The Paris of South America
French Neoclassical architecture, tree-lined boulevards, lavish opera houses, reeealllly good wine….it may sound like Paris, but Buenos Aires is no copycat. From the out-of-this-world Malbec to the late-night tango clubs, this Argentine capital will satisfy your inner Francophile, but it’s got a rhythm all its own.
Where to Stay
Shack up in a chateau
Inspired by Paris's Château du Marais, this 1930s mansion-turned-hotel is one of the Park Hyatt's crown jewels. Set in Recoleta, the city's ritzy French heritage district, Palacio Duhau has that old-world feel (think Argentine-leather settees and marble bathrooms) with modern amenities (think extensive spa and 80-foot swimming pool). Need further relaxation? Head to The Oak Bar, constructed of carvings from a 17th-century Normandy castle, and uncork one of the 3,500 bottles of wine.
Where to Eat
From old-world cuisine to nouveau gastronomy
Fleur de Sel
After working in the great kitchens of Paris, the French-Argentinian chef duo behind Fleur de Sel combined their talents into a stellar fusion restaurant. Dishes like red snapper with spicy chorizo and tenderloin medallions garnished with truffles satisfy European expats and Porteños alike. (And don’t get us started on the fresh bread served in a basket of hot stones.)

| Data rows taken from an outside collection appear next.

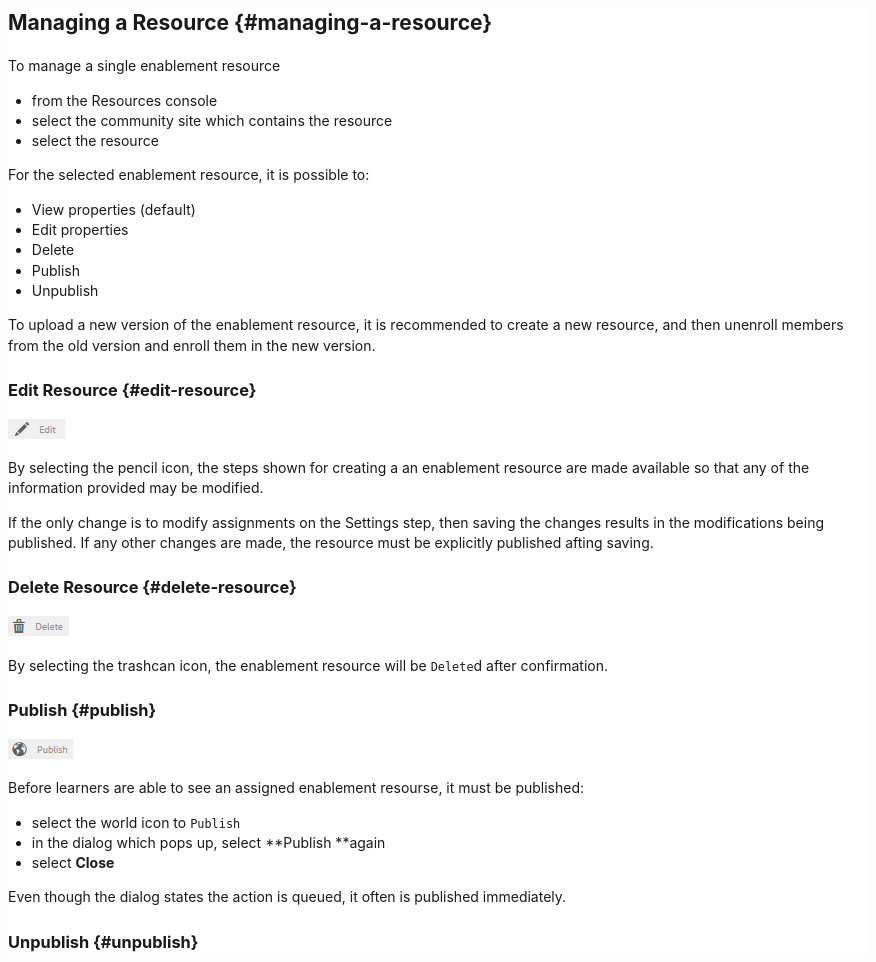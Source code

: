 ## Managing a Resource {#managing-a-resource}

To manage a single enablement resource

* from the Resources console
* select the community site which contains the resource
* select the resource

For the selected enablement resource, it is possible to:

* View properties (default)
* Edit properties
* Delete
* Publish
* Unpublish

To upload a new version of the enablement resource, it is recommended to create a new resource, and then unenroll members from the old version and enroll them in the new version.

### Edit Resource {#edit-resource}

![](assets/chlimage_1-181.png)

By selecting the pencil icon, the steps shown for creating a an enablement resource are made available so that any of the information provided may be modified.

If the only change is to modify assignments on the Settings step, then saving the changes results in the modifications being published. If any other changes are made, the resource must be explicitly published afting saving.

### Delete Resource {#delete-resource}

![](assets/chlimage_1-182.png)

By selecting the trashcan icon, the enablement resource will be `Delete`d after confirmation.

### Publish {#publish}

![](assets/chlimage_1-183.png)

Before learners are able to see an assigned enablement resourse, it must be published:

* select the world icon to `Publish`
* in the dialog which pops up, select **Publish **again
* select **Close**

Even though the dialog states the action is queued, it often is published immediately.

### Unpublish {#unpublish}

When a Michelin star finally reaches Buenos Aires, it will land on Tarquino's door. Here, experimental gastronomy meets traditional Argentine fare for a taste that's new but never weird. Don’t miss the molecular take on classic flan or the shepard’s pie made with potato foam, beef ragu and wine.

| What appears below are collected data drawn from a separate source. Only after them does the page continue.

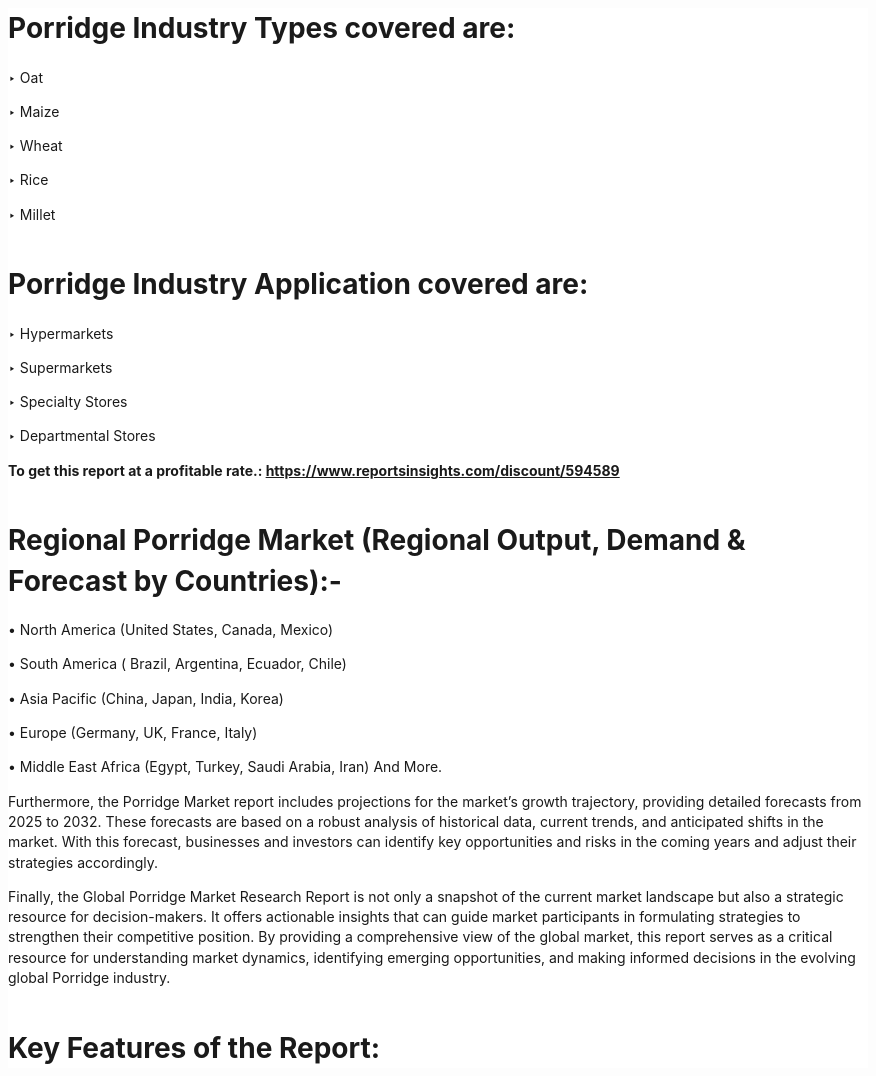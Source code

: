 # <strong>Porridge Industry Types covered are:</strong>

‣ Oat

‣ Maize

‣ Wheat

‣ Rice

‣ Millet

# <strong>Porridge Industry Application covered are:</strong>

‣ Hypermarkets

‣  Supermarkets

‣  Specialty Stores

‣  Departmental Stores

<strong>To get this report at a profitable rate.: <a href=https://www.reportsinsights.com/discount/594589>https://www.reportsinsights.com/discount/594589</a></strong>

# <strong>Regional Porridge Market (Regional Output, Demand &amp; Forecast by Countries):-</strong>

• North America (United States, Canada, Mexico)

• South America ( Brazil, Argentina, Ecuador, Chile)

• Asia Pacific (China, Japan, India, Korea)

• Europe (Germany, UK, France, Italy)

• Middle East Africa (Egypt, Turkey, Saudi Arabia, Iran) And More.

Furthermore, the Porridge Market report includes projections for the market’s growth trajectory, providing detailed forecasts from 2025 to 2032. These forecasts are based on a robust analysis of historical data, current trends, and anticipated shifts in the market. With this forecast, businesses and investors can identify key opportunities and risks in the coming years and adjust their strategies accordingly.

Finally, the Global Porridge Market Research Report is not only a snapshot of the current market landscape but also a strategic resource for decision-makers. It offers actionable insights that can guide market participants in formulating strategies to strengthen their competitive position. By providing a comprehensive view of the global market, this report serves as a critical resource for understanding market dynamics, identifying emerging opportunities, and making informed decisions in the evolving global Porridge industry.

# <strong>Key Features of the Report:</strong>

Built in 1884 and since registered as a city heritage site, Las Violetas is the Notre Dame of Argentine coffeehouses, with marble floors, Corinthian columns, gold chandeliers and French-stained glass. Try the medialunas, which are a denser, sweeter take on the classic croissant. (But just as delicious.)
What to Do
All the culture, all the wine
Recoleta Walking Tour
On this leisurely walking tour, you’ll learn about the French heritage district's golden age of architecture as you stroll the historic mansions, colonial plazas and one of the world's grandest cemeteries. (All the Argentine elite are there, including Eva Perón.)

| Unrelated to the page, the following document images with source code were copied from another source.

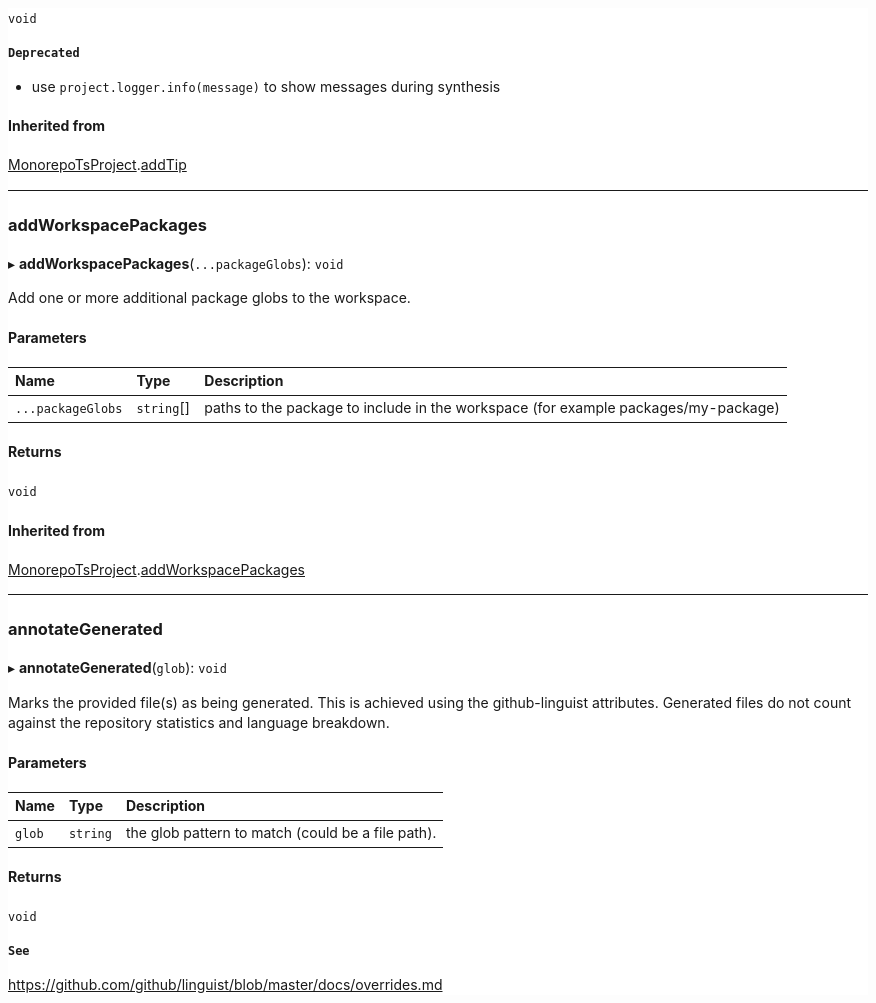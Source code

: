 `void`

**`Deprecated`**

- use `project.logger.info(message)` to show messages during synthesis

#### Inherited from

[MonorepoTsProject](MonorepoTsProject.md).[addTip](MonorepoTsProject.md#addtip)

___

### addWorkspacePackages

▸ **addWorkspacePackages**(`...packageGlobs`): `void`

Add one or more additional package globs to the workspace.

#### Parameters

| Name | Type | Description |
| :------ | :------ | :------ |
| `...packageGlobs` | `string`[] | paths to the package to include in the workspace (for example packages/my-package) |

#### Returns

`void`

#### Inherited from

[MonorepoTsProject](MonorepoTsProject.md).[addWorkspacePackages](MonorepoTsProject.md#addworkspacepackages)

___

### annotateGenerated

▸ **annotateGenerated**(`glob`): `void`

Marks the provided file(s) as being generated. This is achieved using the
github-linguist attributes. Generated files do not count against the
repository statistics and language breakdown.

#### Parameters

| Name | Type | Description |
| :------ | :------ | :------ |
| `glob` | `string` | the glob pattern to match (could be a file path). |

#### Returns

`void`

**`See`**

https://github.com/github/linguist/blob/master/docs/overrides.md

There’s a reason Colon is commonly considered one the top opera houses in the world--namely, the acoustics are perfection. (Pavarotti's only complaint was it was so good, he could hear his own mistakes). Revel in this lavish space with a guided tour or a musical performance. If you’re up for standing room only, you can get day-of tickets for as little as $3.
Anuva Wine Tasting
Did you know Malbec is a actually French grape, but just grows better in Argentina? Come to Anuva's chic loft for an informative, fun tasting of five undiscovered wines paired with traditional tapas, and learn about Argentine terroirs, varietals and vinification. We love the gregarious sommeliers and heavy-handed pours.
What to Skip
Make like a local, not a tourist
The Dinner Tango Show
When in Buenos Aires, you should definitely see (even try) the signature sensual dance...just not at a touristy dinner show. La Catedral Club, a warehouse space turned Bohemian dance hall, is the best place to get your feet wet. It offers free tango lessons, and as the night goes on, the local (and really good) dancers hit the floor. At this point take a seat, order a bottle of wine and watch the masters do their thing.
What to Pack
Argentines love sophisticated denim. Your favorite dark fitted pair will do the trick day and night.
Buenos Aires is relatively safe, but minimize the risk of pickpockets with an understated and secure cross-body you can keep close to your hip.